• _Action item_
Some lines below hold "textwidth". Pick them out and copy them.

......

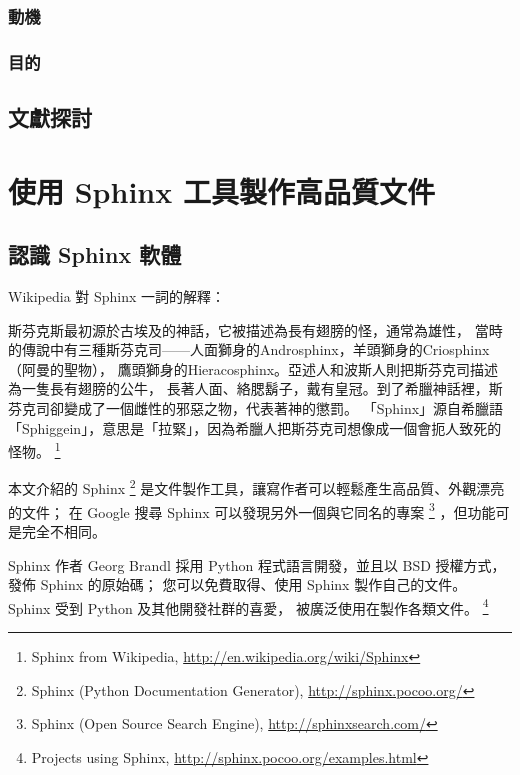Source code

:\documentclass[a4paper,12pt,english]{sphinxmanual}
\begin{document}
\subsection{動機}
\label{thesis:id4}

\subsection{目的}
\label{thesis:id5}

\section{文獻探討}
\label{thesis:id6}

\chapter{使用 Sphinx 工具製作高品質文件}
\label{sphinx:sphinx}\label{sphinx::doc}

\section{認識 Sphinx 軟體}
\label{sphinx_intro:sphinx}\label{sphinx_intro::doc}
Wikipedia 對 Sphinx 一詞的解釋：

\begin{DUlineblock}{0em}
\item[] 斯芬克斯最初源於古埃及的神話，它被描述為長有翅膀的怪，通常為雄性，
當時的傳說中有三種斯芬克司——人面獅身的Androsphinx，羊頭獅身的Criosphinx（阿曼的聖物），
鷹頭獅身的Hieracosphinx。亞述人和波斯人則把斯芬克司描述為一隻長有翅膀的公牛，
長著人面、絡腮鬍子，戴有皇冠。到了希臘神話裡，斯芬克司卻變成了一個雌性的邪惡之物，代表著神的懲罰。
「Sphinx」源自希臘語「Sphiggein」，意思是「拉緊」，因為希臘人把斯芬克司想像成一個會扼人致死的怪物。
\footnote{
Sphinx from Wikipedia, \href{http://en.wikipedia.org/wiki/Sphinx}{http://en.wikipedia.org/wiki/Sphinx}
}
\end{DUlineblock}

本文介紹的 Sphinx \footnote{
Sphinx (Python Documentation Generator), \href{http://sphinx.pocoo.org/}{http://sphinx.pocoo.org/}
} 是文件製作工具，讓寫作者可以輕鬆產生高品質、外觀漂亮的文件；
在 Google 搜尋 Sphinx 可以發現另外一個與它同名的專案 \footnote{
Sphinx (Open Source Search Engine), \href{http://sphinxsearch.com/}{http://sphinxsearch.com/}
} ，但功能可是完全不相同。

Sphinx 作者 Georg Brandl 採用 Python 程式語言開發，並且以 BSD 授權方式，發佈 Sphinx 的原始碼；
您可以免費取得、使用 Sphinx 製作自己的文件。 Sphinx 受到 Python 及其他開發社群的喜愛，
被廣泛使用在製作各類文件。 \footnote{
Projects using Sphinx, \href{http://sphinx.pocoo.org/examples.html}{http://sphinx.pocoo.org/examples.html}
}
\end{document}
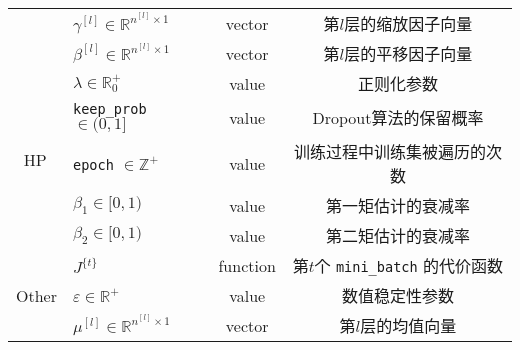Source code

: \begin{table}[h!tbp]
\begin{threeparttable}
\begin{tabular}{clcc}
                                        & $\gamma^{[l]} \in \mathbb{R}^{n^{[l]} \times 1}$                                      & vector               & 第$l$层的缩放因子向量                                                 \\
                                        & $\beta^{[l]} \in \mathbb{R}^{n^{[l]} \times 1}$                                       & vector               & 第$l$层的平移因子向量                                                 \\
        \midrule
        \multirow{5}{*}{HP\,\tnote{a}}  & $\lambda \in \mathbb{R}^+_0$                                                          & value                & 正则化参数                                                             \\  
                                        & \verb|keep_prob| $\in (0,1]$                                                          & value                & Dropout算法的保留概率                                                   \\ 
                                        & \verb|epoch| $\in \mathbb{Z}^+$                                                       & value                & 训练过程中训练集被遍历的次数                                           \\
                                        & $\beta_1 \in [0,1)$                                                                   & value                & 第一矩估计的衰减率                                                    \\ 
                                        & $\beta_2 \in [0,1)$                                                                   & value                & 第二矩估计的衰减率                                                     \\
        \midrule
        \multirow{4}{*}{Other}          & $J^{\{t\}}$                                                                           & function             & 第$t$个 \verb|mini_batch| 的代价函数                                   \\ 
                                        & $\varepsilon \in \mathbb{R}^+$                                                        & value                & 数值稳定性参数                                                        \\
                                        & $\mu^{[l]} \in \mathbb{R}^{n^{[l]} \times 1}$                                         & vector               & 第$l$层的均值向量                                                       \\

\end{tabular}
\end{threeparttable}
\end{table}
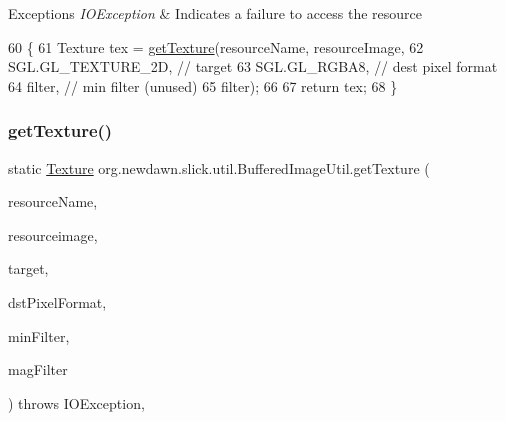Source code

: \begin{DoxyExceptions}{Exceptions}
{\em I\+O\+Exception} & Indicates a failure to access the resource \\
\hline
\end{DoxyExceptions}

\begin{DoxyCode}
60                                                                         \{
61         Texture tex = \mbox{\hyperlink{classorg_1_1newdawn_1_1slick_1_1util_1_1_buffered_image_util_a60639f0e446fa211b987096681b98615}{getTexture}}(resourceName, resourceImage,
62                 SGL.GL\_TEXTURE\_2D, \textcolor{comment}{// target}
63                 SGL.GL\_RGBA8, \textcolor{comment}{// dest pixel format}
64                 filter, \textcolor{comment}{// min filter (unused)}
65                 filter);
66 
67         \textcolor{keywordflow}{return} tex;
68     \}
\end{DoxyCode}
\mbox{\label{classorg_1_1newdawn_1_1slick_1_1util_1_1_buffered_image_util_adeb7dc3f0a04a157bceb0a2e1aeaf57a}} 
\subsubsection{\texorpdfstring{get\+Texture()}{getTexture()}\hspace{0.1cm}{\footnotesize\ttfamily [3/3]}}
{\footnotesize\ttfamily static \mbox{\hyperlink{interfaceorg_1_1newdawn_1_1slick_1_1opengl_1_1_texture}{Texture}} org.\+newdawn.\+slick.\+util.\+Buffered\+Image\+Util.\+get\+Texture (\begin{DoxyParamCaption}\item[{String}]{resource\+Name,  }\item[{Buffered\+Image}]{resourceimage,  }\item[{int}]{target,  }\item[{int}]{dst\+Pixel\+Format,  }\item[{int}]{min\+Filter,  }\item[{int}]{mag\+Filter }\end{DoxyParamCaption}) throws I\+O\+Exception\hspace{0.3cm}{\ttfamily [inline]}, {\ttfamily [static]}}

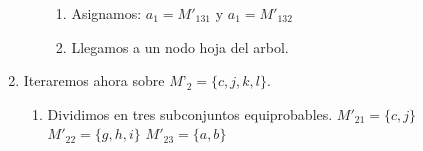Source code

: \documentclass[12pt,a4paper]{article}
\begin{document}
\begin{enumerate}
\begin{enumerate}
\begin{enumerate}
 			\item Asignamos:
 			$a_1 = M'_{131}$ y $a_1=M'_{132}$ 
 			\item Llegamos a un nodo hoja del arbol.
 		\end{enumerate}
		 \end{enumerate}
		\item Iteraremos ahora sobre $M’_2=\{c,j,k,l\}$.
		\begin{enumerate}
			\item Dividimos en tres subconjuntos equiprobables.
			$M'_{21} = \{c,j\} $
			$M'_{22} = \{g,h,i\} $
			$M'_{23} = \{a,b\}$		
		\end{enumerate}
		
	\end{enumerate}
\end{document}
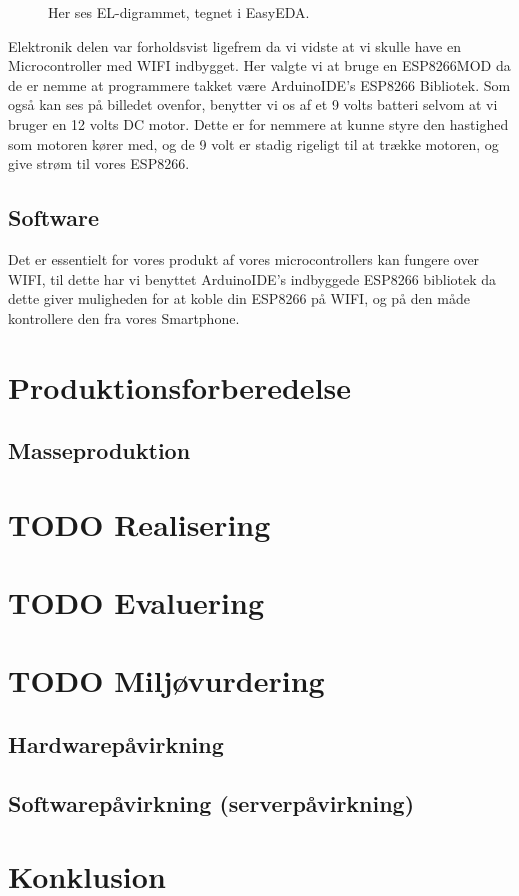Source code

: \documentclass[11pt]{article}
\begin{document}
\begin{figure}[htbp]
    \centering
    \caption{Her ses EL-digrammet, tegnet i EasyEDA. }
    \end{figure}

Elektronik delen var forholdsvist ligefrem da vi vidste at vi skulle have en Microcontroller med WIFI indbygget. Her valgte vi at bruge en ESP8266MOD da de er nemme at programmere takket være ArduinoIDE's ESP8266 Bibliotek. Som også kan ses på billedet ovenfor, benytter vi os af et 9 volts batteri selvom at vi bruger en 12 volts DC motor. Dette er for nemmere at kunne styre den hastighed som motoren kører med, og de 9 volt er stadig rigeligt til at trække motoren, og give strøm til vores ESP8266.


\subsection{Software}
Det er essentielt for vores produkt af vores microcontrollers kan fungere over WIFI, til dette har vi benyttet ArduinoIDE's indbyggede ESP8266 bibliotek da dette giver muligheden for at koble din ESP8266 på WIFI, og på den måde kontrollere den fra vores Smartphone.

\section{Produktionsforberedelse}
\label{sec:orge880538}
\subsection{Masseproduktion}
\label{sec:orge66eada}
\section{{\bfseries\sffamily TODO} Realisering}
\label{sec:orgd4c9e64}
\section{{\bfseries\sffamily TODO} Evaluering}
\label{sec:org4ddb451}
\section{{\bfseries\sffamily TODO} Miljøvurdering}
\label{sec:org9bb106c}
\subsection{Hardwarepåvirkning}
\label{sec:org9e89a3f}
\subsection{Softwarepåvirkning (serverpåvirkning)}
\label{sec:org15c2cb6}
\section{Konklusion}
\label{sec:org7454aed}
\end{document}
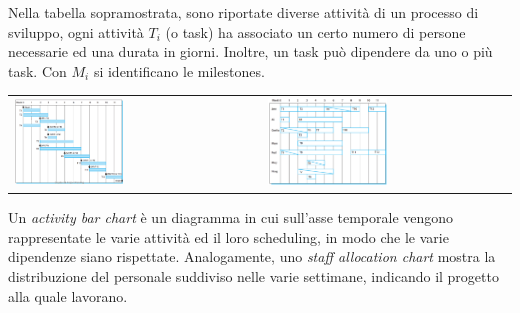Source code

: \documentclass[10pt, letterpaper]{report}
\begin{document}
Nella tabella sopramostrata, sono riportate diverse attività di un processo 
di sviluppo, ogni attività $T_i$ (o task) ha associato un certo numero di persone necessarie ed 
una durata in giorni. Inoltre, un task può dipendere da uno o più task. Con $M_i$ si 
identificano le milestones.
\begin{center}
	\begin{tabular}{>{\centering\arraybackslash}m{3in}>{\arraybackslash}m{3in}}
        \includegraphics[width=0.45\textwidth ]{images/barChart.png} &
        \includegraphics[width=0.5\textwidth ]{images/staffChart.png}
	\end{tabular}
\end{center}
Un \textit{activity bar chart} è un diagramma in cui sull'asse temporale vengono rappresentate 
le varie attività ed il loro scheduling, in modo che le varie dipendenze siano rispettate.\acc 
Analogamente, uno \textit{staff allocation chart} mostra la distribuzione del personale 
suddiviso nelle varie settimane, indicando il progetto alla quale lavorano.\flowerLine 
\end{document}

......

• _Solution_
        \includegraphics[width=0.45\textwidth ]{images/barChart.png} &
        \includegraphics[width=0.5\textwidth ]{images/staffChart.png}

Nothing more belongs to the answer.